How to choose categories for Amazon Kindle books

How to make money with ebooks orange 270x409A lot of authors that publish on Amazon don’t really understand how to select book categories and why the categories during the submission are different from the categories that are shown on the Amazon site. I covered this issue , amongst dozens of others in my book “How to Make Money with eBooks“, which I will reproduce here.

———From my book ———————–

When you submit your book, you will be asked to specify maximum 2 categories for your book. Now this chapter IS going to be a bit more complicated as the previous ones, because… it is a rather complicated subject.

Actually, on all blogs, forums and books I went through, the most common phrase is “the whole category thing on Amazon is a mess” or something similar. And that’s about it.

I gave this a second thought and said to myself: How come that the biggest multi-billion dollar retailer in the world cannot make this a smooth process? Cannot they pay a programmer for 30 minutes to get this job done?

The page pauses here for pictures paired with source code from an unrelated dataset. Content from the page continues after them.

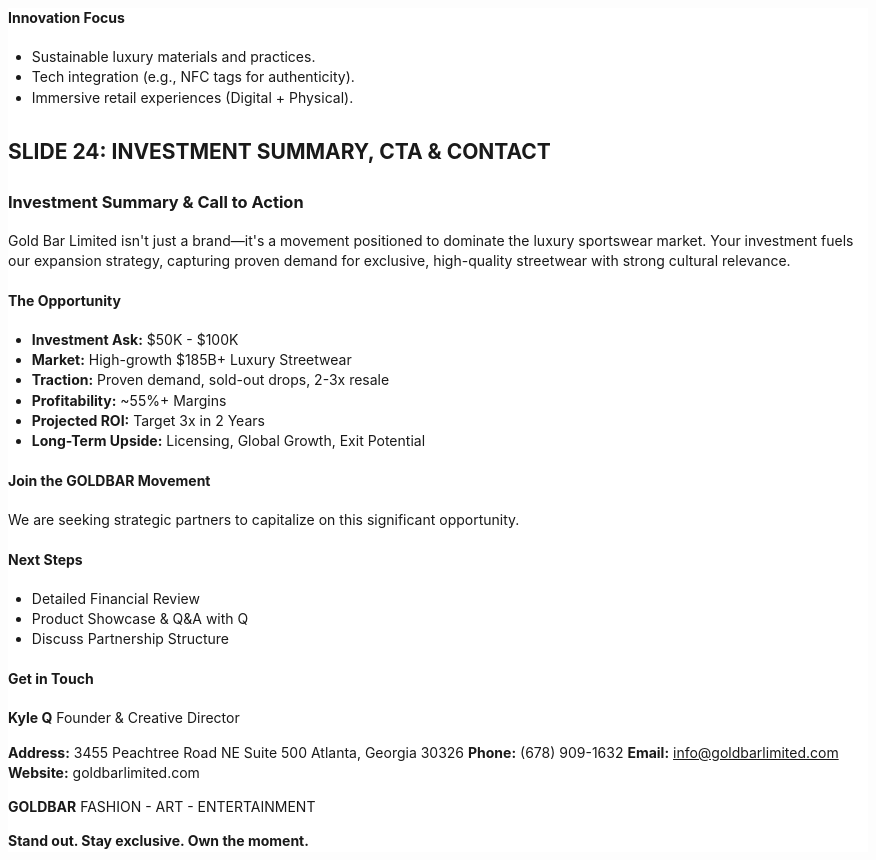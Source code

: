#### Innovation Focus
- Sustainable luxury materials and practices.
- Tech integration (e.g., NFC tags for authenticity).
- Immersive retail experiences (Digital + Physical).

## SLIDE 24: INVESTMENT SUMMARY, CTA & CONTACT

### Investment Summary & Call to Action

Gold Bar Limited isn't just a brand—it's a movement positioned to dominate the luxury sportswear market. Your investment fuels our expansion strategy, capturing proven demand for exclusive, high-quality streetwear with strong cultural relevance.

#### The Opportunity
- **Investment Ask:** $50K - $100K
- **Market:** High-growth $185B+ Luxury Streetwear
- **Traction:** Proven demand, sold-out drops, 2-3x resale
- **Profitability:** ~55%+ Margins
- **Projected ROI:** Target 3x in 2 Years
- **Long-Term Upside:** Licensing, Global Growth, Exit Potential

#### Join the GOLDBAR Movement
We are seeking strategic partners to capitalize on this significant opportunity.

#### Next Steps
- Detailed Financial Review
- Product Showcase & Q&A with Q
- Discuss Partnership Structure

#### Get in Touch
**Kyle Q**
Founder & Creative Director

**Address:** 3455 Peachtree Road NE Suite 500 Atlanta, Georgia 30326
**Phone:** (678) 909-1632
**Email:** info@goldbarlimited.com
**Website:** goldbarlimited.com

**GOLDBAR**
FASHION - ART - ENTERTAINMENT

**Stand out. Stay exclusive. Own the moment.**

Is this whole thing REALLY a mess? Or is there something behind all this which finally makes a lot of sense?

And my intuition said that there is no such thing as “a mess” on Amazon who is dealing with this stuff already for 20 years now with the smartest developers and marketing people in the world.

So… time to dig into this to figure out how this REALLY works. Why is this important to understand? Because, as I pointed out already in previous chapters, there are THREE things that can make the difference for your book. The cover+title, the keywords and the categories.

So take a cup of coffee, and try to follow this chapter. If you don’t grasp it on first read, reread it again. This IS important.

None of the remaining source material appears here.